These developments do hold promise for introduction of these new batteries into our personal electronic devices relatively soon. I have been so intrigued by this line of research I have been highlighting it for nearly four years.
One of the key points of the recent Spectrum article referenced above is a discussion of a timeline for these nano-enabled batteries that ranges from two years out to early next year.
Timelines for this sort of thing are a tricky business. I wrote earlier this year on how Nanosys had developed a “silicon-based, architected material that fills in the voids of the carbon anode material matrix” that “remains intact and fully functional after 100% DoD cycle testing.” It also “demonstrated a >2× capacity improvement using 10% additive in a Li+ battery anode.”
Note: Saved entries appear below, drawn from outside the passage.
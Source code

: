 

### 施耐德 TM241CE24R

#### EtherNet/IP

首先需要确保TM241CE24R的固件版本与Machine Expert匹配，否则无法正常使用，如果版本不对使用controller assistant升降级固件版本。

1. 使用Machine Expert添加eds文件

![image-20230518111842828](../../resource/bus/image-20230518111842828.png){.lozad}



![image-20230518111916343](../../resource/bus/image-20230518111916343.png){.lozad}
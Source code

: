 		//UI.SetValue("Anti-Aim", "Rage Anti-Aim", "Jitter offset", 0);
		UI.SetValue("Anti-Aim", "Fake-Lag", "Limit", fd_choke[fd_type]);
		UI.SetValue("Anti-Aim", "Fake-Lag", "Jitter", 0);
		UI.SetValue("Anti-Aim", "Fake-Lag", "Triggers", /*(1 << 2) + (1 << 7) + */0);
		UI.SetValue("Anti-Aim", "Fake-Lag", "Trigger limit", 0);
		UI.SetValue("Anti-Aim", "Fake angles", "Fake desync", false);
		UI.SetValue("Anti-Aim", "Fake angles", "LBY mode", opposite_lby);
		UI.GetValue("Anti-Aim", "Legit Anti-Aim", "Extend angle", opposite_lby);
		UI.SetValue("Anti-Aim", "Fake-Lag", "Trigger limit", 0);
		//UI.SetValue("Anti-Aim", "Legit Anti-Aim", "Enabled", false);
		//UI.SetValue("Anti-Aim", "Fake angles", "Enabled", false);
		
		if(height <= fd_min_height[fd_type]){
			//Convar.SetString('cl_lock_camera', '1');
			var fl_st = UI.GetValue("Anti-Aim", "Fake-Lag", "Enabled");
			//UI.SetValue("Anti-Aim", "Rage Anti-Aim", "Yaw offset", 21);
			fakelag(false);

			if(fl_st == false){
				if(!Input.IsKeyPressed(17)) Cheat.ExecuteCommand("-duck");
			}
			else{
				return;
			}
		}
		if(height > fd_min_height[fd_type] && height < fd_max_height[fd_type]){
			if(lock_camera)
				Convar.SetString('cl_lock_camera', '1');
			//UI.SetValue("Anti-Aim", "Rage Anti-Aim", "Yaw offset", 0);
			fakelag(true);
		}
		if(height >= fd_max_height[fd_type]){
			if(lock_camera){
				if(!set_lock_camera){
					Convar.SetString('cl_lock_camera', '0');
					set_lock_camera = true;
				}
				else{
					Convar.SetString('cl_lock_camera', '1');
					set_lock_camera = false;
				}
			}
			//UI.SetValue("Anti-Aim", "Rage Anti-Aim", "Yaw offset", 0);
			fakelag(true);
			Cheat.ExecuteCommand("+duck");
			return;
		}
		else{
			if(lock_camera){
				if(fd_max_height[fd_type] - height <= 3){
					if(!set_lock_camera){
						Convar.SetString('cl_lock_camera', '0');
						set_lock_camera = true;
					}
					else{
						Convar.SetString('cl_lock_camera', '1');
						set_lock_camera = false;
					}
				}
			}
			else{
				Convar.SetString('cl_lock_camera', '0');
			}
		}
When this material was announced, Nanosys was expecting volume sales of the material this year—in 2011. I went to the Nanosys Web site to see how this timeline was progressing, and I saw this: “Nanosys is working in collaboration with the world’s leading lithium-ion battery manufacturers to deliver unprecedented energy performance in new products coming to market over the next 18 months.”
I would imagine that it could be on the far side of two years from now before we see Li-ion batteries that have silicon on their anodes in our gadgets. But we’ll see.
The Spectrum article also suggested that now that the anode side of the battery seems to be covered, work is now turning to improving the cathode. Indeed it has. I bring your attention to the work of researchers at the University of Urbana-Champaign in building 3-D nanostructured cathodes.